Timor Leste – Four Mountains
Ramelau, Mundo Perdido, Matebean Mane and Manucoco
Basics: Java Lava climbed four mountains in Timor Leste in June 2018. The trip took 14 days mainly due to travel on notoriously bad roads as well as boat to Pulau Atauro. July through October is the driest period when clouds on the mountains are least. All mountains can be climbed in one day. Longer treks are possible, even a cross-island trek of eight days.
Outside the main towns, Dili and Bacau, most people speak some Indonesian learnt during the Indonesian occupation and now from TV. English and Portuguese are being taught in some schools. Tetum is the local lingua franca. Accommodation in guesthouses is basic but quite adequate with meals extra. 4WD station wagon is the most reliable and comfortable means of travel.

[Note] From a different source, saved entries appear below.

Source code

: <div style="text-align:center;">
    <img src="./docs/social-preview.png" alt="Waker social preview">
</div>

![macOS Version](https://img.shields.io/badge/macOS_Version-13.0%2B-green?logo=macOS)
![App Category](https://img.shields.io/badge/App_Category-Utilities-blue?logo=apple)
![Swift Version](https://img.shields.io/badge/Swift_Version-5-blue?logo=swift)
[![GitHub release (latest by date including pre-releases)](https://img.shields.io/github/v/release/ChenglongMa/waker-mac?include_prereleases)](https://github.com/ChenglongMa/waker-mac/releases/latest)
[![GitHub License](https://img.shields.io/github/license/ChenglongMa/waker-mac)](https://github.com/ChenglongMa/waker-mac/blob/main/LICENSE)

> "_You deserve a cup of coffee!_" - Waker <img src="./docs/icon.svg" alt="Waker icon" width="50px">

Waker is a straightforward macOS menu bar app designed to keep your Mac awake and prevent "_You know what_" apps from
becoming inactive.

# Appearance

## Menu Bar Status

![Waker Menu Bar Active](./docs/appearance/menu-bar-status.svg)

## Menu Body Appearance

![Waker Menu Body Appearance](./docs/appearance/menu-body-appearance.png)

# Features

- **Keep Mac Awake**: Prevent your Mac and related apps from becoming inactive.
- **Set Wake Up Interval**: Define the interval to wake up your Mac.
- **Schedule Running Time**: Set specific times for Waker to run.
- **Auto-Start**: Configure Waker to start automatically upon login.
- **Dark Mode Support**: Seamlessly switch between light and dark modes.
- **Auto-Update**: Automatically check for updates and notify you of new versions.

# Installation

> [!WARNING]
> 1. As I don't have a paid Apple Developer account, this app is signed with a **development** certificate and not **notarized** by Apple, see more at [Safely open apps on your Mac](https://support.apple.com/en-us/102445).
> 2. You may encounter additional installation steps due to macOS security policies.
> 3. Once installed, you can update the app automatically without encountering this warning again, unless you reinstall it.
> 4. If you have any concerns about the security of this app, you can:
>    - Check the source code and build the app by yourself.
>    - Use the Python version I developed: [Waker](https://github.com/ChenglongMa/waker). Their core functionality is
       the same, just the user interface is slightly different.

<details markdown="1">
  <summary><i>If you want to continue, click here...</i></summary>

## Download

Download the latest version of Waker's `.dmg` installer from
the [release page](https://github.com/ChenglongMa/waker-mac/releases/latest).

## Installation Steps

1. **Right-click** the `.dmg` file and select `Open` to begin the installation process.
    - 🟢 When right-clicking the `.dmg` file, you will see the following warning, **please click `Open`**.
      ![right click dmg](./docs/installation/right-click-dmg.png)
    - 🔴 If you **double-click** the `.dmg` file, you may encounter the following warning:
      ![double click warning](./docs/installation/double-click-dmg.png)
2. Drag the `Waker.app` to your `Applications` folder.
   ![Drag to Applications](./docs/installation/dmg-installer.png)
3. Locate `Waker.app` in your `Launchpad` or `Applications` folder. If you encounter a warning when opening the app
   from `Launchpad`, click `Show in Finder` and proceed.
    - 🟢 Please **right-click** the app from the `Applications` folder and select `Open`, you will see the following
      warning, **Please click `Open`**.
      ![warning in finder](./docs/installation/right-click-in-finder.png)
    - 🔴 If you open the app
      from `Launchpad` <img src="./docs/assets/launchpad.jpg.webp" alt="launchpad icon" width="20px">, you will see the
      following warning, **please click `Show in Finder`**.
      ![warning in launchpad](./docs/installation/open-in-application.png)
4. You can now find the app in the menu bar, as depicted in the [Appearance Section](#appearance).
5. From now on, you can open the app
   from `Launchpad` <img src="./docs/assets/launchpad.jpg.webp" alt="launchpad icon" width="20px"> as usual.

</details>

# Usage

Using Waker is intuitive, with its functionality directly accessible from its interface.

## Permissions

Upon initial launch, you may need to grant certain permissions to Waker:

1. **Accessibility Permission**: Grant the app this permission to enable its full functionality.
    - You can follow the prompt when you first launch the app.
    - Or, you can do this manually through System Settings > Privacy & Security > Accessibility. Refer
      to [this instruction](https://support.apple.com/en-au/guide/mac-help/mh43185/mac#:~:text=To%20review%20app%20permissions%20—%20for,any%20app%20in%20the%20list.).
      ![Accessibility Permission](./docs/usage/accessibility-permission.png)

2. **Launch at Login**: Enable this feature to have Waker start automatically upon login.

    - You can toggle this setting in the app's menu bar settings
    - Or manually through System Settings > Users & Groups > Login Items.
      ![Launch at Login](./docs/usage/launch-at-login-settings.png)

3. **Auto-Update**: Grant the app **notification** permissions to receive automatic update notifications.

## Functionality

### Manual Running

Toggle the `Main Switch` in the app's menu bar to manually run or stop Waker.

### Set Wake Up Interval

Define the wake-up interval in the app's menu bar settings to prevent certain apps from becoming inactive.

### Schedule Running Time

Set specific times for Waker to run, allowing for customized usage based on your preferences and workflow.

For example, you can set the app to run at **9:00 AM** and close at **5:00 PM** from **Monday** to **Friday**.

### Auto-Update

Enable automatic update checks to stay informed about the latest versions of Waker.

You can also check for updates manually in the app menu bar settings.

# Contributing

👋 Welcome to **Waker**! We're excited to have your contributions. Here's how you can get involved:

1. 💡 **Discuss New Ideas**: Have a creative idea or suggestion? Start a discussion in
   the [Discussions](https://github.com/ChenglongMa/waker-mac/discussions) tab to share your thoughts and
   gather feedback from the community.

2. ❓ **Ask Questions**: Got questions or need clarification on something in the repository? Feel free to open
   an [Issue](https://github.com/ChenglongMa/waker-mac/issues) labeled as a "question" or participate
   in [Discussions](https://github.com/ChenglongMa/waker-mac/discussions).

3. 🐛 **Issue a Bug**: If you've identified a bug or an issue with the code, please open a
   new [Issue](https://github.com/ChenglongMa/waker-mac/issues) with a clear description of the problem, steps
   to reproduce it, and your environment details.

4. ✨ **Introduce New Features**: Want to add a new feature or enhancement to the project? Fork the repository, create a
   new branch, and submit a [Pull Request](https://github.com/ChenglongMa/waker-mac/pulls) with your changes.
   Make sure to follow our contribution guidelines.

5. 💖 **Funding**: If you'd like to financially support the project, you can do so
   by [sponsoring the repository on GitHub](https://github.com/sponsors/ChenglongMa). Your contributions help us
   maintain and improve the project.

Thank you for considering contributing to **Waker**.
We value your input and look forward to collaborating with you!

Arrangements for vehicles and accommodation were made through a local travel agent, Eco-Discovery, +670 3322454, +670 77269829, attn: Manny. The itinerary included places of natural beauty/scenery/agriculture including Arabica coffee plantations and historical/cultural sites.
Go to http://www.gunungbagging.com/ for a full description of Gn Ramelau. Descriptions of Gns Mundo Perdido, Matebean and Manucoco may be posted to GunungBagging in due course.
Gunung Ramelau (2,963 m)
Gn Ramelau, also known as Foho Tatamailau, is the highest peak in Timor Leste and is of deep religious and cultural significance. Adorned with a statue of the Virgin Mary at its peak, Ramelau is the site of an annual religious pilgrimage. The trip from Dili to Hatobuilico (v. 1,920 m), a beautiful hillside
town surrounded by high mountains, takes 4-5 hours along 100 kms of rough roads. Alecrim guesthouse is currently the only accommodation. The climb is easy up formed steps initially then a well-worn path – about v. 1,000 m taking 3+ hours. Start at 03:30, drive several kms to the trailhead and be at the summit for sunrise. Excellent views. Guides are not necessary.
Gunung Mundo Perdido (1,763 m)
This mountain offers a lovely day trek but reaching its true summit would be difficult. Mundo Perdido means ‘Lost World’ from the early Portuguese who first encountered the mountain covered in mist. Mundo Perdido is an isolated mountain massif and a Protected Area with the largest remaining closed-canopy of montane forest in Timor. It is designated as an ‘Interesting Bird Area’ and is an important site for conservation of orchids.
The trailhead is just before Ossu on the seriously degraded Baucau-Viqueque road. Bacau-Ossu is about 3+ hrs. Accommodation is available just south of Ossu before Loihuno. Guesthouse Loihuno describes itself as an ‘eco-lodge’. Adriano operates a more basic guesthouse nearby. A cave in a nearby mountain was a guerrilla hideout during the Indonesian occupation and is now a memorial for those killed during the resistance.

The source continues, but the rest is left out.